# Degree of mutual intelligibility in Slavic languages as compared to other groups



## pastet89

Hi, 
it's just my impression, but I have just little experience and would like to ask what other people think about it, but isn't it true, that the degree of difference between Slavic languages is highest among the Indoeuropean groups of languages?
What I mean is: it looks to me that Portugal, Spanish and Italian (have no idea about Romanian tough) are at least as similar between them, as are similar all the South Slavic languages - BCS, Bulgarian, Slovene... I guess some kind of communication is possible with not that big efforts. Also, the German languages, I guess that German is the only one to be quite separated from its group, but all the Scandinavic ones are also understandable to a quite high degree. 
On the other side, look at the Slavic family: while the East Slavic are also the same languages, the West with an exception to Polish - also, and the South Slavic having biggest difference between them - I guess around 50% of MI roughly, each one from these 3 subgroups will have extreme problems, if not completely impossibility, to understand anyone from the other groups (The only exception would be Bulgarian and the East Slavic group). I think that for example, West Slavic languages and any South Slavic ones with exception maybe to Slovene may be absolutely impossible to understand each other to any degree. I guess the same is true for Slovene and East Slavic family. 
Is your opinion the same, e.g., the MI among the non Slavic families is much higher in general, than among us?


----------



## francisgranada

I thing this is a complex question and hardly "measurable" ... As to the Western Slavic languages, from the point of view of the Slovak my opinion/experiences are the following:

The Western Slavic languages are mutually well understandable on the everyday level. A Slovak can communicate with Poles (almost) without any problem, e.g. in a supermarket, in a pub, on the street, in a family ... but  he/she hardly can read a Polish book or understand the terminology concerning the grammar, official letters, understand legislative or scientific texts (or even the TV news), etc ... In case of the Czech it's no problem, but not necessarily for linguistic (or "natural") reasons: a plenty of Czech terms were adopted into Slovak ("slovakized") during the the process of the normalization/creation of standard Slovak in the 18th/19th centuries. This tendency continued (and was reinforced) during the period of the common state. Of course, the Slovak has also influenced the Czech language to a certain degree in the Czechoslovak period.

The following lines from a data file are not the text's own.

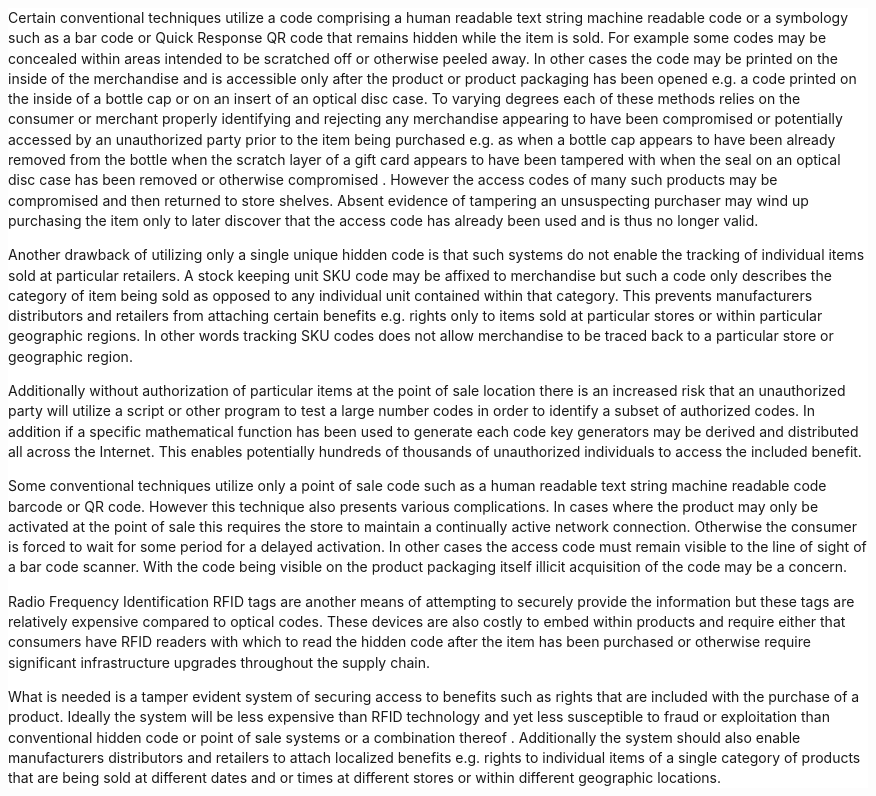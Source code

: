 Certain conventional techniques utilize a code comprising a human readable text string machine readable code or a symbology such as a bar code or Quick Response QR code that remains hidden while the item is sold. For example some codes may be concealed within areas intended to be scratched off or otherwise peeled away. In other cases the code may be printed on the inside of the merchandise and is accessible only after the product or product packaging has been opened e.g. a code printed on the inside of a bottle cap or on an insert of an optical disc case. To varying degrees each of these methods relies on the consumer or merchant properly identifying and rejecting any merchandise appearing to have been compromised or potentially accessed by an unauthorized party prior to the item being purchased e.g. as when a bottle cap appears to have been already removed from the bottle when the scratch layer of a gift card appears to have been tampered with when the seal on an optical disc case has been removed or otherwise compromised . However the access codes of many such products may be compromised and then returned to store shelves. Absent evidence of tampering an unsuspecting purchaser may wind up purchasing the item only to later discover that the access code has already been used and is thus no longer valid.

Another drawback of utilizing only a single unique hidden code is that such systems do not enable the tracking of individual items sold at particular retailers. A stock keeping unit SKU code may be affixed to merchandise but such a code only describes the category of item being sold as opposed to any individual unit contained within that category. This prevents manufacturers distributors and retailers from attaching certain benefits e.g. rights only to items sold at particular stores or within particular geographic regions. In other words tracking SKU codes does not allow merchandise to be traced back to a particular store or geographic region.

Additionally without authorization of particular items at the point of sale location there is an increased risk that an unauthorized party will utilize a script or other program to test a large number codes in order to identify a subset of authorized codes. In addition if a specific mathematical function has been used to generate each code key generators may be derived and distributed all across the Internet. This enables potentially hundreds of thousands of unauthorized individuals to access the included benefit.

Some conventional techniques utilize only a point of sale code such as a human readable text string machine readable code barcode or QR code. However this technique also presents various complications. In cases where the product may only be activated at the point of sale this requires the store to maintain a continually active network connection. Otherwise the consumer is forced to wait for some period for a delayed activation. In other cases the access code must remain visible to the line of sight of a bar code scanner. With the code being visible on the product packaging itself illicit acquisition of the code may be a concern.

Radio Frequency Identification RFID tags are another means of attempting to securely provide the information but these tags are relatively expensive compared to optical codes. These devices are also costly to embed within products and require either that consumers have RFID readers with which to read the hidden code after the item has been purchased or otherwise require significant infrastructure upgrades throughout the supply chain.

What is needed is a tamper evident system of securing access to benefits such as rights that are included with the purchase of a product. Ideally the system will be less expensive than RFID technology and yet less susceptible to fraud or exploitation than conventional hidden code or point of sale systems or a combination thereof . Additionally the system should also enable manufacturers distributors and retailers to attach localized benefits e.g. rights to individual items of a single category of products that are being sold at different dates and or times at different stores or within different geographic locations.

Plus, the Czech and the Slovak orthography (including the diacritical signs) are  almost identical, while the Polish spelling is totally different, which makes the reading of Polish texts for Slovaks/Czechs difficult. It's not the substance of your question, I know, neverthless I think it contributes significantly to the mutual intelligibility of written texts. An example for illustration: "you go" (2nd pers.sg.) is _jdeš _in Czech, _ideš _in Slovak and _idziesz _in Polish. Inspite of the spelling, phonetically (when pronounced) the Polish version is nearer to the standard Slovak than the Czech version is.

So I guess, if we - for some reason - have had  a hypothetical "Polacoslovakia" instead of Czechoslovakia, the Polish and the Slovak would be today perhaps more mutually understandable than the Czech and Slovak. In fact, after the separation of Czechoslovakia, the mutual intelligibility between the Czech and Slovak is evidently decreasing (especially for the Czech younger generation).

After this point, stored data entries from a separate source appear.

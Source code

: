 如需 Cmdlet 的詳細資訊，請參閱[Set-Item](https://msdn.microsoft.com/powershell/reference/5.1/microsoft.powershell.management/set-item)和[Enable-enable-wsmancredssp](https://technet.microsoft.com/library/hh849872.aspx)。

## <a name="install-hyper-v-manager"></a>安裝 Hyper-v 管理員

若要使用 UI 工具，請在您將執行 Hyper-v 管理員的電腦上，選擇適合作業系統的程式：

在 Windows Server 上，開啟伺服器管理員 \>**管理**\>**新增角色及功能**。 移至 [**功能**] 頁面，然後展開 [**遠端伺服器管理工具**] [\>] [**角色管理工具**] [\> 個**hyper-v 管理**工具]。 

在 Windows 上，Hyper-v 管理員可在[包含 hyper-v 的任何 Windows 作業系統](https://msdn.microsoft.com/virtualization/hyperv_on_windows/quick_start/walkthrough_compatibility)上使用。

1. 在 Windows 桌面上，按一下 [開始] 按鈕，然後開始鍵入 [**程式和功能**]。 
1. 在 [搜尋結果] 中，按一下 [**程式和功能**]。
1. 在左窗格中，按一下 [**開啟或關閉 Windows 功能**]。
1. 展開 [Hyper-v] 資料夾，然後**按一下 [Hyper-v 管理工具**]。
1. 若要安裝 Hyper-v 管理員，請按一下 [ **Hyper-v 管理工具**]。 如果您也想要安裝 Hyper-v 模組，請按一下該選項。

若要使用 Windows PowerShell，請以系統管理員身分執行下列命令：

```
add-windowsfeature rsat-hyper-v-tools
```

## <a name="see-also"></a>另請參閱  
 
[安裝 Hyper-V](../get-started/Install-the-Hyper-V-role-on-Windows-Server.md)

> I think that for example, West Slavic languages and any South Slavic ones with exception maybe to Slovene may be absolutely impossible to understand each other to any degree.


I think this is an exaggeration, i.e. not true.

In case of the Romance languages (except the Romanian, at least in many or most cases) the abstract/political/religious ... terminology is also common to a very high degree because of the common cultural/religious/political ... traditions. The differences in spelling are also less significant as e.g. between the Slovak and Polish. Even more, we have often the same (Latin) spelling but different pronunciation (see e.g. _gente _= people). For these reasons I have the impression that in case of a complex written text the Spanish, Portuguese and Italian are mutually more intelligible than the Slovak and the Polish (_surely _more intelligible than e.g. the Slovak and Russian or Bulgarian and less intelligible than the Slovak and Czech), but in case of the spoken "simple" language the Slovak and the Polish are a bit nearer to each other.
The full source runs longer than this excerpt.